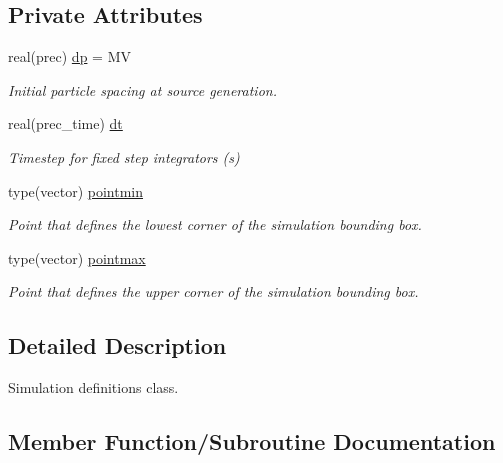\subsection*{Private Attributes}
\begin{DoxyCompactItemize}
\item 
real(prec) \hyperlink{structsimulation__globals_1_1simdefs__t_a416b838aca82edb2df262f5f503a00ae}{dp} = MV
\begin{DoxyCompactList}\small\item\em Initial particle spacing at source generation. \end{DoxyCompactList}\item 
real(prec\+\_\+time) \hyperlink{structsimulation__globals_1_1simdefs__t_a4fc7292599841fe5a63e66e5577d49d2}{dt}
\begin{DoxyCompactList}\small\item\em Timestep for fixed step integrators (s) \end{DoxyCompactList}\item 
type(vector) \hyperlink{structsimulation__globals_1_1simdefs__t_a76b66c4e9d305de6a0c3b8f1bd2ef319}{pointmin}
\begin{DoxyCompactList}\small\item\em Point that defines the lowest corner of the simulation bounding box. \end{DoxyCompactList}\item 
type(vector) \hyperlink{structsimulation__globals_1_1simdefs__t_a8c7a365078a69252312ea200c619bcb6}{pointmax}
\begin{DoxyCompactList}\small\item\em Point that defines the upper corner of the simulation bounding box. \end{DoxyCompactList}\end{DoxyCompactItemize}


\subsection{Detailed Description}
Simulation definitions class. 

\subsection{Member Function/\+Subroutine Documentation}
\mbox{\label{structsimulation__globals_1_1simdefs__t_aade8e069ae929a97a9c78cc52d1078f7}} 
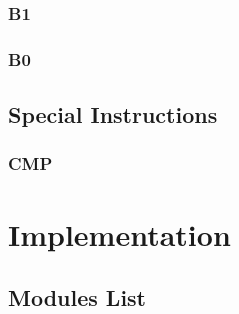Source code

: \documentclass[11pt]{report}
\begin{document}
    \subsection{B1}
    \subsection{B0}

    \section{Special Instructions}
    \subsection{CMP}



    \chapter{Implementation}
    \section{Modules List}
\end{document}
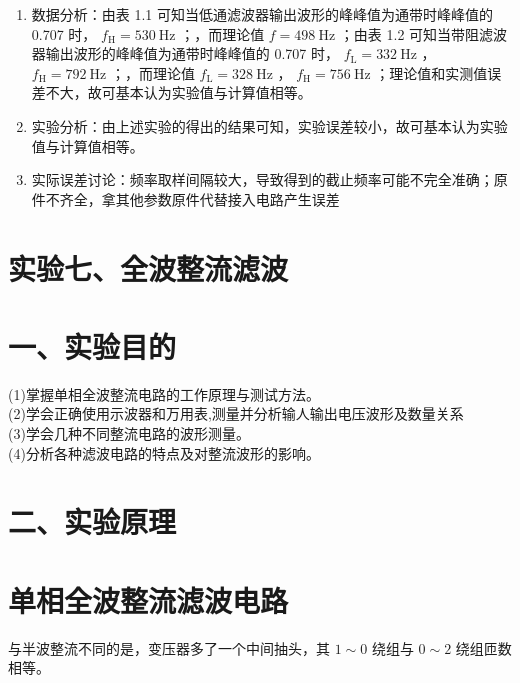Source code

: \documentclass[
  10
]{article}
\providecommand{\tightlist}{%
  \setlength{\itemsep}{0pt}\setlength{\parskip}{0pt}}
\begin{document}
\begin{enumerate}
\def\labelenumi{\arabic{enumi}.}
\tightlist
\item
  数据分析：由表 1.1 可知当低通滤波器输出波形的峰峰值为通带时峰峰值的
  0.707 时， \(f_{\mathrm{H}} = 530 \mathrm{~Hz}\) ；，而理论值
  \(f = 498 \mathrm{~Hz}\) ；由表 1.2
  可知当带阻滤波器输出波形的峰峰值为通带时峰峰值的 0.707 时，
  \(f_{\mathrm{L}} = 332 \mathrm{~Hz}\) ，
  \(f_{\mathrm{H}} = 792 \mathrm{~Hz}\) ；，而理论值
  \(f_{\mathrm{L}} = 328 \mathrm{~Hz}\) ，
  \(f_{\mathrm{H}} = 756 \mathrm{~Hz}\)
  ；理论值和实测值误差不大，故可基本认为实验值与计算值相等。\\
\item
  实验分析：由上述实验的得出的结果可知，实验误差较小，故可基本认为实验值与计算值相等。\\
\item
  实际误差讨论：频率取样间隔较大，导致得到的截止频率可能不完全准确；原件不齐全，拿其他参数原件代替接入电路产生误差
\end{enumerate}

\section{实验七、全波整流滤波}\label{ux5b9eux9a8cux4e03ux5168ux6ce2ux6574ux6d41ux6ee4ux6ce2}

\section{一、实验目的}\label{ux4e00ux5b9eux9a8cux76eeux7684-5}

(1)掌握单相全波整流电路的工作原理与测试方法。\\
(2)学会正确使用示波器和万用表,测量并分析输人输出电压波形及数量关系\\
(3)学会几种不同整流电路的波形测量。\\
(4)分析各种滤波电路的特点及对整流波形的影响。

\section{二、实验原理}\label{ux4e8cux5b9eux9a8cux539fux7406-5}

\section{单相全波整流滤波电路}\label{ux5355ux76f8ux5168ux6ce2ux6574ux6d41ux6ee4ux6ce2ux7535ux8def}

与半波整流不同的是，变压器多了一个中间抽头，其 \(1\sim 0\) 绕组与
\(0\sim 2\) 绕组匝数相等。
\end{document}
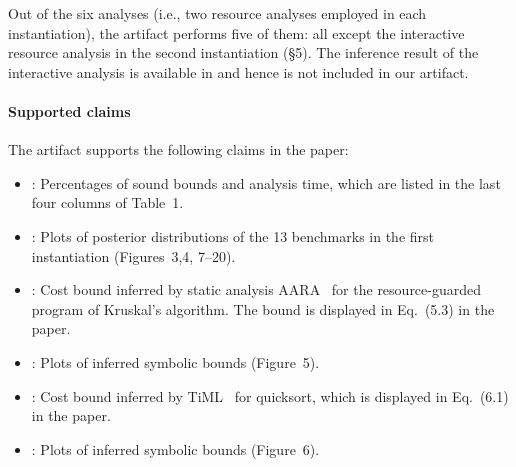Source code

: Out of the six analyses (i.e., two resource analyses employed in each
instantiation), the artifact performs five of them: all except the interactive
resource analysis in the second instantiation (\S5).
%
The inference result of the interactive analysis is available in
\citet{Chargueraud2019} and hence is not included in our artifact.

\paragraph{Supported claims}

The artifact supports the following claims in the paper:
\begin{itemize}
  \item {}: Percentages of sound bounds
        and analysis time, which are listed in the last four columns of Table~1.
  \item {}: Plots of posterior
        distributions of the 13 benchmarks in the first instantiation
        (Figures~3,4, 7--20).
  \item {}: Cost bound inferred by static
        analysis AARA~\citep{Hoffmann2011a,Hoffmann2017} for the
        resource-guarded program of Kruskal's algorithm.
        The bound is displayed in Eq.~(5.3) in the paper.
  \item {}: Plots of inferred symbolic
        bounds (Figure~5).
  \item {}: Cost bound inferred by
        TiML~\citep{WangWC17} for quicksort, which is displayed in Eq.~(6.1) in
        the paper.
  \item {}: Plots of inferred symbolic
        bounds (Figure~6).
\end{itemize}
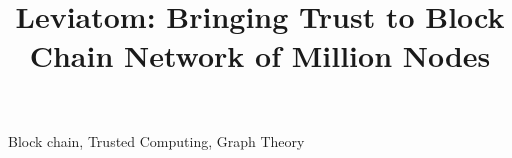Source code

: \documentclass[10pt, conference, compsocconf]{IEEEtran}
\begin{document}
\title{Leviatom: Bringing Trust to Block Chain Network of Million Nodes}



\maketitle






\begin{IEEEkeywords}
Block chain, Trusted Computing, Graph Theory 

\end{IEEEkeywords}


\IEEEpeerreviewmaketitle






\balance


\end{document}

━━━━━━━━━━━━━━━━

**What the task asks**
Extract from the material all lines containing the string "that".

**Solution to the exercise**
\begin{DoxyCompactList}\small\item\em Point that defines the lowest corner of the simulation bounding box. \end{DoxyCompactList}\item 
\begin{DoxyCompactList}\small\item\em Point that defines the upper corner of the simulation bounding box. \end{DoxyCompactList}\end{DoxyCompactItemize}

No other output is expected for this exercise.